Pictures do not belong in the copy; quote every entry below exactly.

Source texts of formatted documents
┄┄┄┄┄┄

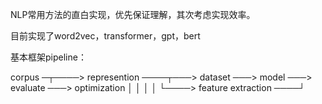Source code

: 

NLP常用方法的直白实现，优先保证理解，其次考虑实现效率。

目前实现了word2vec，transformer，gpt，bert


基本框架pipeline：


corpus ─┬────>     represention   ────┬───>  dataset   ───>  model ───> evaluate  ───> optimization
        │                             │
        │                             │
        └────> feature extraction ────┘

┄┄┄┄┄┄

## Result for this task
Source code

: 

NLP常用方法的直白实现，优先保证理解，其次考虑实现效率。

目前实现了word2vec，transformer，gpt，bert


基本框架pipeline：


corpus ─┬────>     represention   ────┬───>  dataset   ───>  model ───> evaluate  ───> optimization
        │                             │
        │                             │
        └────> feature extraction ────┘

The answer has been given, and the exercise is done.